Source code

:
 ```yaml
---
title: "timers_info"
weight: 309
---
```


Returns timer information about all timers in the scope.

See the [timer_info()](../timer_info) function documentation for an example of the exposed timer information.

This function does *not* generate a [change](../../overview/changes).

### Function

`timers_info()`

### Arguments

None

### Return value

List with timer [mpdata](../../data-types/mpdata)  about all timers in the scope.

What to work on:
Would you please transcribe all of the entries above exactly?

Your solution:
Source code

:
 ```yaml
---
title: "timers_info"
weight: 309
---
```


Returns timer information about all timers in the scope.

See the [timer_info()](../timer_info) function documentation for an example of the exposed timer information.

This function does *not* generate a [change](../../overview/changes).

### Function

`timers_info()`

### Arguments

None

### Return value

List with timer [mpdata](../../data-types/mpdata)  about all timers in the scope.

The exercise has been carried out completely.